Just days before Christmas, she staged a 2,100-square-foot Moorpark home listed at $790,000. It sold for close to asking price in about two months. Staging cost: $3,000.
Vacant homes are the hardest to sell, stager Tebyani said, because would-be buyers don't have a frame of reference. "They can't envision their furniture, their couches in the living room, and if there's an awkward floor plan, they can't see ways around it," Tebyani said.
Staging shows them the potential, she said. Empty houses also feel cold and are off-putting to buyers, she said.
Tebyani charges $250 for a two-hour written consultation. De-cluttering is definitely part of most jobs, she said. Her company changes $450 for a half-day and $850 for a full day. A crew of workers comes out to the house, de-clutters, rearranges furniture and provides accessories where needed.

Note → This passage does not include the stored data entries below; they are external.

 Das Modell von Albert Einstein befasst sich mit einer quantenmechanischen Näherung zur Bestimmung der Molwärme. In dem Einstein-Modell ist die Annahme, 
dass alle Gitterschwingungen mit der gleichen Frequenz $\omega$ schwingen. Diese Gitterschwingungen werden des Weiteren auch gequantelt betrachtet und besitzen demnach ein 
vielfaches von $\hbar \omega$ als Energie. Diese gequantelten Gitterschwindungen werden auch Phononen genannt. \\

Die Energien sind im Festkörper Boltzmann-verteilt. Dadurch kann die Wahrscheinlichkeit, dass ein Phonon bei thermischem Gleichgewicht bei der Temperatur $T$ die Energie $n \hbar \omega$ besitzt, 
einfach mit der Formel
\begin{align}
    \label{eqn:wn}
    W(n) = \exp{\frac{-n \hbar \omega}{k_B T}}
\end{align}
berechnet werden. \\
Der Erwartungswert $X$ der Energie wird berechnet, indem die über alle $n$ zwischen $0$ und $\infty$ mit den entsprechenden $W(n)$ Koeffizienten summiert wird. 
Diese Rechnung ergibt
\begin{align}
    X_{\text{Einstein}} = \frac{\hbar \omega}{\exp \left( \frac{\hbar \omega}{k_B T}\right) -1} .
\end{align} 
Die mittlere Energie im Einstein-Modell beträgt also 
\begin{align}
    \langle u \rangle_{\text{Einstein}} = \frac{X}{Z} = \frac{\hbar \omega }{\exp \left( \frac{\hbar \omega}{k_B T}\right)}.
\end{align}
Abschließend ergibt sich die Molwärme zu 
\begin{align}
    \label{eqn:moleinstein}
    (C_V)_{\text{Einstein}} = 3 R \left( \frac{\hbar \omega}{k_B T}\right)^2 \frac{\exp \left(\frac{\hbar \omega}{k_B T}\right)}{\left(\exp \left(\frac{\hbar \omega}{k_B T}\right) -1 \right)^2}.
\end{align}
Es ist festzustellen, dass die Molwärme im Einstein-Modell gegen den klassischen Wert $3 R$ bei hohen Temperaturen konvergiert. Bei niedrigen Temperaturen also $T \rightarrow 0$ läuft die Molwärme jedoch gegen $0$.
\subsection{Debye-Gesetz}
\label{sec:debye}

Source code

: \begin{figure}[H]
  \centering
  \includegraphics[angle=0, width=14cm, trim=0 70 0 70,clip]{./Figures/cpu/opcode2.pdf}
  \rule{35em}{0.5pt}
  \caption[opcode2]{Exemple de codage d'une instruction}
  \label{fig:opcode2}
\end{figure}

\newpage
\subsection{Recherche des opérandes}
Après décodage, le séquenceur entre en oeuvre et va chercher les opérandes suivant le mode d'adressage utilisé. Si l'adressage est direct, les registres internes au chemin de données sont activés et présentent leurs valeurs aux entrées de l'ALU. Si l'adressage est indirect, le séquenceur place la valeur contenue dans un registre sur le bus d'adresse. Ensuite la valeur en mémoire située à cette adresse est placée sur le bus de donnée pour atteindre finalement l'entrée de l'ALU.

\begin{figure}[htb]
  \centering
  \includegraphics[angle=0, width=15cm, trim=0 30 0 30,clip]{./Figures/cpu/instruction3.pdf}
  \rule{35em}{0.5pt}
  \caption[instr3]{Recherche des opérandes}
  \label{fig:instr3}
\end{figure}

"We do everything . . . paint, whatever needs to be done," she said. "We can do a full overhaul if needed."
"It just makes all the difference in the world," said Lana Ng, broker with Prudential California Realty, San Marino, who regularly recommends it to sellers. "Staging helps a buyer visualize a home's potential."
But not all realty agents give a carte blanche stamp of approval to staged homes.
The National Assn. of Exclusive Buyer Agents in August issued a report, "How to Not Get Tricked by Staging," at www.naeba.org/staging. The report outlines some common staging practices and how they could influence a buyer to purchase a home that might be hiding serious defects.
"We represent buyers and we want them to see past the staging of a home," said Jon Boyd, 2007 president of the buyer agents' association.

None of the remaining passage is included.